Un segundo juicio contra Ríos Montt por genocidio estaba previsto iniciar el pasado 5 de enero pero la defensa del exdictador recusó a una jueza supuestamente por falta de imparcialidad y el caso sigue en un impasse legal.

Ríos Montt, quien gobernó entre 1982 y 1983, fue condenado en mayo del 2013 a 80 años de prisión por la matanza de 1.771 indígenas en el norte del país, pero la máxima entidad judicial del país, la Corte de Constitucionalidad (CC), anuló el fallo por errores procesales.

La defensa centra sus esfuerzos en que el exgobernante de facto sea favorecido con una amnistía, aunque la entidad de la ONU considera que ese beneficio no es aplicable para casos de lesa humanidad, según una ley de reconciliación de 1996.

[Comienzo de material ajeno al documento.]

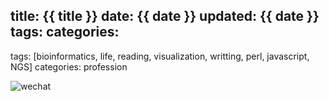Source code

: title: {{ title }}
date: {{ date }}
updated: {{ date }}
tags: 
categories: 
---
tags: [bioinformatics, life, reading, visualization, writting, perl, javascript, NGS]
categories: profession

![wechat](http://daweih.github.io/images/wechat_small_black.jpg)
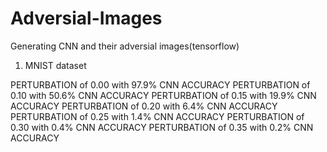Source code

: # Adversial-Images
Generating CNN and their adversial images(tensorflow)

1)  MNIST dataset

PERTURBATION of 0.00 with 97.9% CNN ACCURACY
PERTURBATION of 0.10 with 50.6% CNN ACCURACY
PERTURBATION of 0.15 with 19.9% CNN ACCURACY
PERTURBATION of 0.20 with  6.4% CNN ACCURACY
PERTURBATION of 0.25 with  1.4% CNN ACCURACY
PERTURBATION of 0.30 with  0.4% CNN ACCURACY
PERTURBATION of 0.35 with  0.2% CNN ACCURACY





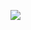 [![](https://jitpack.io/v/bilginenes/ebdialogutilities.svg)](https://jitpack.io/#bilginenes/ebdialogutilities)
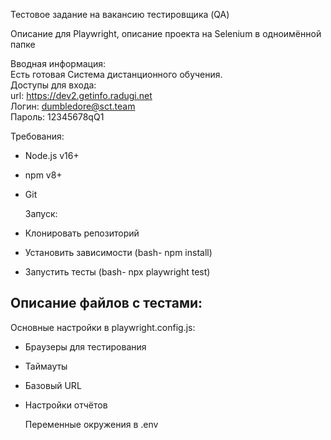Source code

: Тестовое задание на вакансию тестировщика (QA) 

Описание для Playwright, описание проекта на Selenium в одноимённой папке

Вводная информация:<br>
Есть готовая Система дистанционного обучения. <br>
Доступы для входа: <br>
url: https://dev2.getinfo.radugi.net <br>
Логин: dumbledore@sct.team <br>
Пароль: 12345678qQ1 <br>

Требования: 
- Node.js v16+
- npm v8+
- Git

  Запуск:
- Клонировать репозиторий
- Установить зависимости (bash- npm install)
- Запустить тесты (bash- npx playwright test)

Описание файлов с тестами:
- 

Основные настройки в playwright.config.js:
- Браузеры для тестирования
- Таймауты
- Базовый URL
- Настройки отчётов

  Переменные окружения в .env
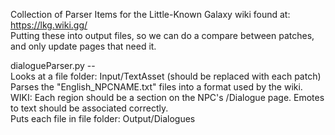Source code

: Collection of Parser Items for the Little-Known Galaxy wiki found at: https://lkg.wiki.gg/ <br>
Putting these into output files, so we can do a compare between patches, and only update pages that need it.

dialogueParser.py -- <br>
  Looks at a file folder: Input/TextAsset (should be replaced with each patch)<br>
  Parses the "English_NPCNAME.txt" files into a format used by the wiki. WIKI: Each region should be a section on the NPC's /Dialogue page. Emotes to text should be associated correctly.<br>
  Puts each file in file folder: Output/Dialogues<br>
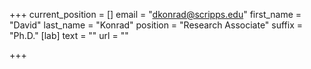 +++
current_position = []
email = "dkonrad@scripps.edu"
first_name = "David"
last_name = "Konrad"
position = "Research Associate"
suffix = "Ph.D."
[lab]
text = ""
url = ""

+++
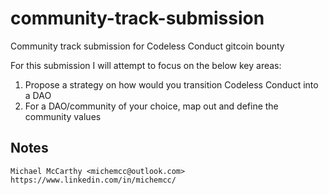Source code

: # community-track-submission
Community track submission for Codeless Conduct gitcoin bounty


For this submission I will attempt to focus on the below key areas:
 1. Propose a strategy on how would you transition Codeless Conduct into a DAO
 2. For a DAO/community of your choice, map out and define the community values

## Notes


    Michael McCarthy <michemcc@outlook.com>
    https://www.linkedin.com/in/michemcc/
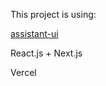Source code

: This project is using:

[assistant-ui](https://github.com/Yonom/assistant-ui)

React.js + Next.js

Vercel

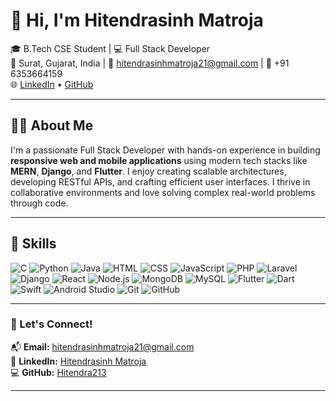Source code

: # 👋 Hi, I'm Hitendrasinh Matroja

🎓 B.Tech CSE Student | 💻 Full Stack Developer  
📍 Surat, Gujarat, India | 📧 hitendrasinhmatroja21@gmail.com | 📱 +91 6353664159  
🌐 [LinkedIn](https://www.linkedin.com/in/hitendrasinh-matroja-027413290/) • [GitHub](https://github.com/Hitendra213)

---

## 👨‍💻 About Me

I'm a passionate Full Stack Developer with hands-on experience in building **responsive web and mobile applications** using modern tech stacks like **MERN**, **Django**, and **Flutter**. I enjoy creating scalable architectures, developing RESTful APIs, and crafting efficient user interfaces. I thrive in collaborative environments and love solving complex real-world problems through code.

---

## 🚀 Skills

![C](https://img.shields.io/badge/C-00599C?style=for-the-badge&logo=c&logoColor=white)
![Python](https://img.shields.io/badge/Python-3776AB?style=for-the-badge&logo=python&logoColor=white)
![Java](https://img.shields.io/badge/Java-ED8B00?style=for-the-badge&logo=java&logoColor=white)
![HTML](https://img.shields.io/badge/HTML5-E34F26?style=for-the-badge&logo=html5&logoColor=white)
![CSS](https://img.shields.io/badge/CSS3-1572B6?style=for-the-badge&logo=css3&logoColor=white)
![JavaScript](https://img.shields.io/badge/JavaScript-F7DF1E?style=for-the-badge&logo=javascript&logoColor=black)
![PHP](https://img.shields.io/badge/PHP-777BB4?style=for-the-badge&logo=php&logoColor=white)
![Laravel](https://img.shields.io/badge/Laravel-FF2D20?style=for-the-badge&logo=laravel&logoColor=white)
![Django](https://img.shields.io/badge/Django-092E20?style=for-the-badge&logo=django&logoColor=white)
![React](https://img.shields.io/badge/React-20232A?style=for-the-badge&logo=react&logoColor=61DAFB)
![Node.js](https://img.shields.io/badge/Node.js-339933?style=for-the-badge&logo=nodedotjs&logoColor=white)
![MongoDB](https://img.shields.io/badge/MongoDB-4EA94B?style=for-the-badge&logo=mongodb&logoColor=white)
![MySQL](https://img.shields.io/badge/MySQL-4479A1?style=for-the-badge&logo=mysql&logoColor=white)
![Flutter](https://img.shields.io/badge/Flutter-02569B?style=for-the-badge&logo=flutter&logoColor=white)
![Dart](https://img.shields.io/badge/Dart-0175C2?style=for-the-badge&logo=dart&logoColor=white)
![Swift](https://img.shields.io/badge/Swift-FA7343?style=for-the-badge&logo=swift&logoColor=white)
![Android Studio](https://img.shields.io/badge/Android%20Studio-3DDC84?style=for-the-badge&logo=android-studio&logoColor=white)
![Git](https://img.shields.io/badge/Git-F05032?style=for-the-badge&logo=git&logoColor=white)
![GitHub](https://img.shields.io/badge/GitHub-181717?style=for-the-badge&logo=github&logoColor=white)

---

### 🔗 Let's Connect!

📬 **Email:** hitendrasinhmatroja21@gmail.com  
🔗 **LinkedIn:** [Hitendrasinh Matroja](https://www.linkedin.com/in/hitendrasinh-matroja-027413290/)  
💻 **GitHub:** [Hitendra213](https://github.com/Hitendra213)

---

Brunori explicó que la CC determinó en una resolución que "no es aplicable la extinción de responsabilidad penal por prescripción ni por obediencia debida, y que los Estados no pueden invocar disposiciones de derecho interno que impidan el juzgamiento de graves violaciones a los derechos humanos".

"El Alto Comisionado reitera que la obligación de investigar, juzgar y sancionar graves violaciones de los derechos humanos y crímenes de lesa humanidad es una norma de carácter imperativo y que, por lo tanto, todo acto en su contra se considera nulo", sentenció.

Asimismo, la entidad internacional criticó el aumento del personal militar en la seguridad ciudadana debido a que los patrullajes conjuntos del  ejército y la policía civil estaban integrados en su mayoría por personal militar.

En su opinión las fuerzas de seguridad conjuntas pasaron de dos a 12 departamentos en dos años, pero las muertes violentas con arma de fuego se incrementaron también.

Brunori indicó que, según datos oficiales, 85,4% de las casi 6.000 muertes violentas del año pasado ocurrieron con armas de fuego, un aumento de 4,3% comparado con 2013.

El organismo internacional también lamentó la criminalización de ambientalistas y el incremento de ataques contra defensores de derechos humanos.